Não vou entrar nos detalhes da discussão toda, vou-me centrar na parte do desenvolvimento tecnológico do país. O Magalhães é um computador portátil desenvolvido pela Intel, baseado no OLPC, mas com uma arquitectura completamente fechada. Em Portugal iremos apenas assemblar peças que já vêem pré-feitas de outro lado qualquer. Acresce a isto o facto de não ser possível aceder aos blueprints do computador. Resumindo, não há qualquer benefício para o país em termos de desenvolvimento tecnológico, tanto como uma fábrica da Volkswagen nos permitiu desenvolver um carro português.

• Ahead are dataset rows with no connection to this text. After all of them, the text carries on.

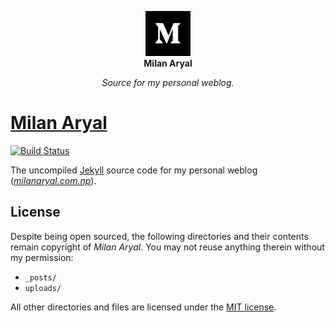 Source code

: <p align="center">
  <a href="https://milanaryal.com.np/">
    <img width="72px" height="72px" alt="Milan Aryal" src="assets/img/avatar.png" />
  </a>
  <br>
  <b>Milan Aryal</b>
</p>
<p align="center">
  <i>Source for my personal weblog.</i>
</p>

# [Milan Aryal](https://milanaryal.com.np/)

[![Build Status](https://github.com/MilanAryal/milanaryal.github.io/actions/workflows/workflow.yml/badge.svg?branch=main)](https://github.com/MilanAryal/milanaryal.github.io/actions/workflows/workflow.yml)

The uncompiled [Jekyll](https://jekyllrb.com/) source code for my personal weblog (_[milanaryal.com.np](https://milanaryal.com.np/)_).

## License

Despite being open sourced, the following directories and their contents remain copyright of _Milan Aryal_. You may not reuse anything therein without my permission:

- `_posts/`
- `uploads/`

All other directories and files are licensed under the [MIT license](LICENSE).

O mais interessante é o facto de existirem alternativas completamente abertas de computadores portáteis com características técnicas semelhantes, como por exemplo o projecto da VIA, openbook. Se esta plataforma tivesse sido escolhida parao investimento do Estado seria talvez um bom pontapé de saída para algum desenvolvimento tecnológico em Portugal. Esta sim, poderia criar a “semente do hacker” (como diz o Paulo Querido). Aí sim, talvez pudéssemos ver universidades a desenvolverem, a partir do que já existe, nova tecnologia. Poderíamos deixar de ser macaquinhos de imitação.